After discretely looking at the translator app on my phone, I confirmed that “Patria” meant homeland. “Patria Libre.” Free Homeland.
As part of a small group, who had gone through special invitation of the Bishop’s Office, I was down at the Border, staring geographically into Mexico when we first got there. Walking into the Respite Center where hundreds of legal asylum seekers sat, waiting their day in court, I found myself staring into the yearning eyes of people whose lives have been irrepressibly touched by America, sisters and brothers from several struggling countries.
With their parents exhausted and sleeping along the walls, children colored with crayons, most of them staying within the lines of pages torn out of scores of coloring books, some of them sorting out images, memories, of what came before their arrival to the Respite Center on the Texas side of the Border. While others from the NCCUMC group sorted aid, shared shoes, and handed out clothing, I stayed with the children drawing, one of them having drawn and colored an American Flag with thirteen red and white stripes and nearly fifty crayon stars. Within the white stripes were small amoebic images of four Latin-American countries, each a different color, along with abbreviations for four represented countries: Guatemala, Honduras, Nicaragua, and El Salvador. Below the American flag and its incorporated amoebic countries were two relatively enormous words. “Patria Libre.”
I had watched the picture, off and on, for over an hour, as children came and went. Like so much of these asylum seekers’ lives, the image was left behind by its creator, and so I eagerly adopted it. It haunts me.
Like an old liturgy of the Church or the historic hymn “This is my Song” by Georgia Harkness, the words of this picture found their place in my heart and soul, challenging me to think about the pouring out of these countries. It’s hard to label people from different groups, when they all come together. Seeing teaming masses of humanity, yearning to be free, has a way of cutting through the sinful lenses and labels to which we addict ourselves. Seeing ones made in the image of God in person, and seeing them as persons, challenges us to remember that the labels of groups are contrived by humanity, not by God. We say, “Hondurans, Americans, Nicaraguans,” but when we are all in the same room, we all breathe the same air, needing the same things.

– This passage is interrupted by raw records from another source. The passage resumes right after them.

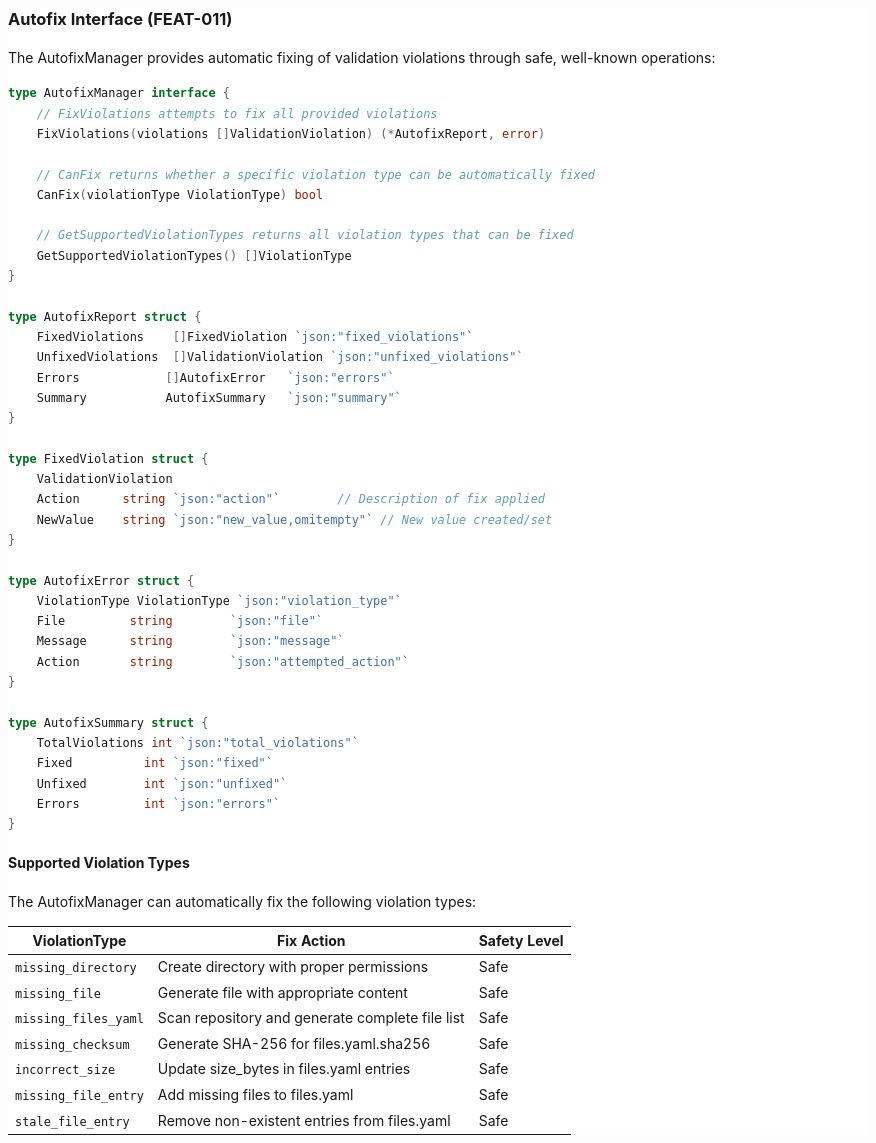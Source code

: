 ### Autofix Interface (FEAT-011)

The AutofixManager provides automatic fixing of validation violations through safe, well-known operations:

```go
type AutofixManager interface {
    // FixViolations attempts to fix all provided violations
    FixViolations(violations []ValidationViolation) (*AutofixReport, error)
    
    // CanFix returns whether a specific violation type can be automatically fixed
    CanFix(violationType ViolationType) bool
    
    // GetSupportedViolationTypes returns all violation types that can be fixed
    GetSupportedViolationTypes() []ViolationType
}

type AutofixReport struct {
    FixedViolations    []FixedViolation `json:"fixed_violations"`
    UnfixedViolations  []ValidationViolation `json:"unfixed_violations"`
    Errors            []AutofixError   `json:"errors"`
    Summary           AutofixSummary   `json:"summary"`
}

type FixedViolation struct {
    ValidationViolation
    Action      string `json:"action"`        // Description of fix applied
    NewValue    string `json:"new_value,omitempty"` // New value created/set
}

type AutofixError struct {
    ViolationType ViolationType `json:"violation_type"`
    File         string        `json:"file"`
    Message      string        `json:"message"`
    Action       string        `json:"attempted_action"`
}

type AutofixSummary struct {
    TotalViolations int `json:"total_violations"`
    Fixed          int `json:"fixed"`
    Unfixed        int `json:"unfixed"`
    Errors         int `json:"errors"`
}
```

#### Supported Violation Types

The AutofixManager can automatically fix the following violation types:

| ViolationType | Fix Action | Safety Level |
|---------------|------------|--------------|
| `missing_directory` | Create directory with proper permissions | Safe |
| `missing_file` | Generate file with appropriate content | Safe |
| `missing_files_yaml` | Scan repository and generate complete file list | Safe |
| `missing_checksum` | Generate SHA-256 for files.yaml.sha256 | Safe |
| `incorrect_size` | Update size_bytes in files.yaml entries | Safe |
| `missing_file_entry` | Add missing files to files.yaml | Safe |
| `stale_file_entry` | Remove non-existent entries from files.yaml | Safe |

Whoever drew “Patria Libre” had some idea, as a person struggling for freedom, fleeing from violence and destitution. To me, it’s so ironic, seeing the scores of asylum seekers. They seek the freedom to simply live. And yet, the inability of me and my Country to live simply takes away that freedom from so many. We are enslaved to different things, all of us seeking a “Patria Libre.”
For us as Christians, I wonder what it would mean for us to reclaim our identity as citizens of the Kingdom of God, this being our “Patria,” our homeland? What if we took seriously the preacher of Hebrews, who calls followers of Jesus “aliens in this world?” What if we prayed, “Thy Patria come, Thy will be done, on earth as it is in Heaven?” What if we believed in the separation of Church and State, and that we can be members of two “Patrias,” with the Kingdom of God, at the center?
The conditional word “ei” in Greek means either “if” or “since,” and I think we could apply that conditional to ourselves, as we think about our Patria:
If we saw our Patria as Heaven, then we could work for the liberation of our Brothers and Sisters, parts of the same Heavenly Homeland.
Since we see our Patria as Heaven, now we can work for the liberation of our Brothers and Sisters, parts of the same Heavenly Homeland.
May we bear witness to the Word and work of God, on this terrestrial ball.
Pray: Oh Lord, rather than the Harvest of Empire, help me to be part of the harvest of souls that are sold out for the Kindom of God, the Kingdom of Power, thy Patria Libre. Amen.